*Task instructions*. Reproduce every line in the material below that holds "staged".

*Dataset records*.
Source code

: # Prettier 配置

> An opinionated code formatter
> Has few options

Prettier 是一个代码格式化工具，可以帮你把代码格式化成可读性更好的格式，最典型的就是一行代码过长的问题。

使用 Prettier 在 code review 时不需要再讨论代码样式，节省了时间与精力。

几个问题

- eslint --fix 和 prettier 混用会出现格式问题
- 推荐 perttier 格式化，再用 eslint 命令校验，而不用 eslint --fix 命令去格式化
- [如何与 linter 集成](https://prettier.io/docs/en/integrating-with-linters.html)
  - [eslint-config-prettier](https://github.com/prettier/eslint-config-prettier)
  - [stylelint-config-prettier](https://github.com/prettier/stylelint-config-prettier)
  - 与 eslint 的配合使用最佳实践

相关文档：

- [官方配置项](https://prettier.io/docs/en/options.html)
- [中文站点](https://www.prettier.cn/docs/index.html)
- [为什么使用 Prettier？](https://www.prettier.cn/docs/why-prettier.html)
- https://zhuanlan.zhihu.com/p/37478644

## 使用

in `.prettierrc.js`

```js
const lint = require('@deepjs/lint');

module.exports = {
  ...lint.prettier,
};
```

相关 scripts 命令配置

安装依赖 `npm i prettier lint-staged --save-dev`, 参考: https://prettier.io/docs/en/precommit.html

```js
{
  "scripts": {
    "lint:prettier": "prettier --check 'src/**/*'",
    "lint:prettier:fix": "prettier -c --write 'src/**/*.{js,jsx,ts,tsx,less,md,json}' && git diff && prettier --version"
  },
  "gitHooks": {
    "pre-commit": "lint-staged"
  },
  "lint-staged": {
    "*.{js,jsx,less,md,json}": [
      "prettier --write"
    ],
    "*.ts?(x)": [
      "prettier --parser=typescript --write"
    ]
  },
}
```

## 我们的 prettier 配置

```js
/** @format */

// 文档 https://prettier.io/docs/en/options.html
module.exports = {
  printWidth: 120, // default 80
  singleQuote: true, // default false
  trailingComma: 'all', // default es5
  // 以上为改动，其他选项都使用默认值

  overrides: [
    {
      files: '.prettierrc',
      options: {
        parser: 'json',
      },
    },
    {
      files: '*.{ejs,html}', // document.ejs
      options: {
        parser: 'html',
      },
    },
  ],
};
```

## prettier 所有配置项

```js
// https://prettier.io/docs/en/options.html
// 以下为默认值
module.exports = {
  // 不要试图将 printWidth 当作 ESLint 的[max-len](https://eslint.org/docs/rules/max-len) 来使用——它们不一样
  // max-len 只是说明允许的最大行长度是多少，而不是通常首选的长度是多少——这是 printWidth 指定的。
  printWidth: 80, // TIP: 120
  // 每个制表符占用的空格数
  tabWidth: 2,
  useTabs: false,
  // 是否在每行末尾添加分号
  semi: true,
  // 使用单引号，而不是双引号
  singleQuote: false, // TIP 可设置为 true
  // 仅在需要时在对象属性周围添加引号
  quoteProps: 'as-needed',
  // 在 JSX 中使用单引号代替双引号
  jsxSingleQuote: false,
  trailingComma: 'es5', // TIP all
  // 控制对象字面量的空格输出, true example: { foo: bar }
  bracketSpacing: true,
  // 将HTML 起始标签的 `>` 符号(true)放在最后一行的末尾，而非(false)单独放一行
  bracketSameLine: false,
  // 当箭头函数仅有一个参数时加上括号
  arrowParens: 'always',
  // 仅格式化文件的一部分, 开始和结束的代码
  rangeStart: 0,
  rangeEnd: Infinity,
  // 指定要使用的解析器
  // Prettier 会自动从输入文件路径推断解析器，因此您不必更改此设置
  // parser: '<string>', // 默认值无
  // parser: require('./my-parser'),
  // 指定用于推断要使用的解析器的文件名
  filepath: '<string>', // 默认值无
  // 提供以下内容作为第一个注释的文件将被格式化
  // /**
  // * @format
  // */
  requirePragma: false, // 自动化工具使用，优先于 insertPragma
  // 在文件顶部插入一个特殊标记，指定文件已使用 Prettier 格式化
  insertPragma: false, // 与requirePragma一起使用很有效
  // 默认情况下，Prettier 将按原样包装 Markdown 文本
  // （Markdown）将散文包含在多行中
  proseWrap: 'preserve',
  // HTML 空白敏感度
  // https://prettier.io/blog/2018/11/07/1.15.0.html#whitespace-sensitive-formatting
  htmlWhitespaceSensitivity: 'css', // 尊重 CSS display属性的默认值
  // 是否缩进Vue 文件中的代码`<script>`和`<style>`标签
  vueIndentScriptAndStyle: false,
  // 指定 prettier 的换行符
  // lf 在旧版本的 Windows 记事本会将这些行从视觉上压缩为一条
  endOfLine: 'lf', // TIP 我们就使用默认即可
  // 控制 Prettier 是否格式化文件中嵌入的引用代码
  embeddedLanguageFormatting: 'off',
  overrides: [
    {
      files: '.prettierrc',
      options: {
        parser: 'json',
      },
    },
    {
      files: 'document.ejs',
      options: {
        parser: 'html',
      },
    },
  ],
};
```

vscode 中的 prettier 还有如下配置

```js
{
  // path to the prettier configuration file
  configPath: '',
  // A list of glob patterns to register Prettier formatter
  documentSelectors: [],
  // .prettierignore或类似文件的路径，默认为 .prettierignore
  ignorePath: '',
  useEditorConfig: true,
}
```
...
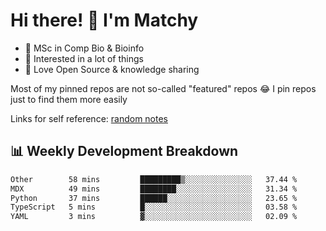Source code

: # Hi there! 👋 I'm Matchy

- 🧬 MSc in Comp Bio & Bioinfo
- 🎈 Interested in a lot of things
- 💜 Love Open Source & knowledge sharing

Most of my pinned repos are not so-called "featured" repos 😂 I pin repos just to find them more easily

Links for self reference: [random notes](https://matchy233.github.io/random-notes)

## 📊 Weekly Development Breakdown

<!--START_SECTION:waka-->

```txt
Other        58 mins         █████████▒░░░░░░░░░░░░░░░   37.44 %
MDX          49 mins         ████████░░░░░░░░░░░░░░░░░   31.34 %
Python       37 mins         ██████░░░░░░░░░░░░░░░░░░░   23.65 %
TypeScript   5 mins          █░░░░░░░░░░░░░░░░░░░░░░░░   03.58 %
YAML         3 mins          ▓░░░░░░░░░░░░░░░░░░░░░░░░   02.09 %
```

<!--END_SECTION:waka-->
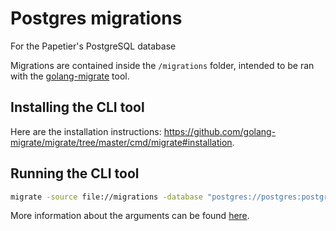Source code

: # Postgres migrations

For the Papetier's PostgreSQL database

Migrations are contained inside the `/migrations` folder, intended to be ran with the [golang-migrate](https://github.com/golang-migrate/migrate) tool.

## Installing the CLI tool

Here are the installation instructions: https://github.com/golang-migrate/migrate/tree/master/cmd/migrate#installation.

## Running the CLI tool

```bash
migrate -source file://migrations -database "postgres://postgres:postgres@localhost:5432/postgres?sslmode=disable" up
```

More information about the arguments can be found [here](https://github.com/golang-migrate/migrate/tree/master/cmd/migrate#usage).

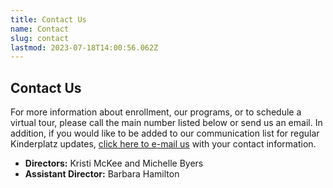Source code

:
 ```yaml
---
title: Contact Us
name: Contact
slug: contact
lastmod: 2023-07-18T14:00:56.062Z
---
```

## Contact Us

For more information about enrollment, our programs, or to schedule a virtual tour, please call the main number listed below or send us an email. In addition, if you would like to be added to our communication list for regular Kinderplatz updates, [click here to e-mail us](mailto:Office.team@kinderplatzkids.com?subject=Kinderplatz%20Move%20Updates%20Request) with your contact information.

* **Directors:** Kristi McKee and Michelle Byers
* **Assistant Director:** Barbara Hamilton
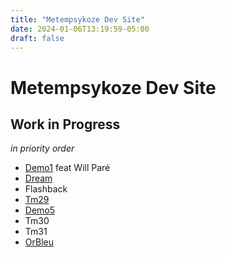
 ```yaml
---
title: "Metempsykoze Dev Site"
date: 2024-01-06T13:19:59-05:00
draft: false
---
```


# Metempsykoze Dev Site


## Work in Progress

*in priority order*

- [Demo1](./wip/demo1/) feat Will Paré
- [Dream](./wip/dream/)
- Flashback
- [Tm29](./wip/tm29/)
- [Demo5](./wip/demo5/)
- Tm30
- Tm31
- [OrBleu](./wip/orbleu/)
---
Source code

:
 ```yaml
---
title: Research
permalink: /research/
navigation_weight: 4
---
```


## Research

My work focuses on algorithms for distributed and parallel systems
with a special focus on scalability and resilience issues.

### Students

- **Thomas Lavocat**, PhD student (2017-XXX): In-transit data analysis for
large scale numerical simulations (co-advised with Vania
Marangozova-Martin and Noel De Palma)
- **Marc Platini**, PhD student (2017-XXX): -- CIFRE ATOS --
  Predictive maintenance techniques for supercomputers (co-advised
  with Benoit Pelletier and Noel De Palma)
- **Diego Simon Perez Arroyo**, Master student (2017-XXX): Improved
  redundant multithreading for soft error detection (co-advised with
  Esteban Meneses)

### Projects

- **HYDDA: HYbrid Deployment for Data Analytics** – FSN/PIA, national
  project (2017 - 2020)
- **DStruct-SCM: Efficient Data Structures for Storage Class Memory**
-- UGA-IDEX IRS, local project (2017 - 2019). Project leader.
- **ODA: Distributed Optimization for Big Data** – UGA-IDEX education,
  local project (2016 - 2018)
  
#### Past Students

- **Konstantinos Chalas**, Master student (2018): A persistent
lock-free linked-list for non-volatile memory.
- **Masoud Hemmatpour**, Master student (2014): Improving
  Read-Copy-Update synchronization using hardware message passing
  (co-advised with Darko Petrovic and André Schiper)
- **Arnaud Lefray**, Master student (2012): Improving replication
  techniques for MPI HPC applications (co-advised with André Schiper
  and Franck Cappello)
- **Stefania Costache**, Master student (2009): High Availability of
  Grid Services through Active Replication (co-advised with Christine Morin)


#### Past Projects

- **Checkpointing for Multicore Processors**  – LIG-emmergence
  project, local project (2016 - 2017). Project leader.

*Result of this exercise*.
安装依赖 `npm i prettier lint-staged --save-dev`, 参考: https://prettier.io/docs/en/precommit.html
    "pre-commit": "lint-staged"
  "lint-staged": {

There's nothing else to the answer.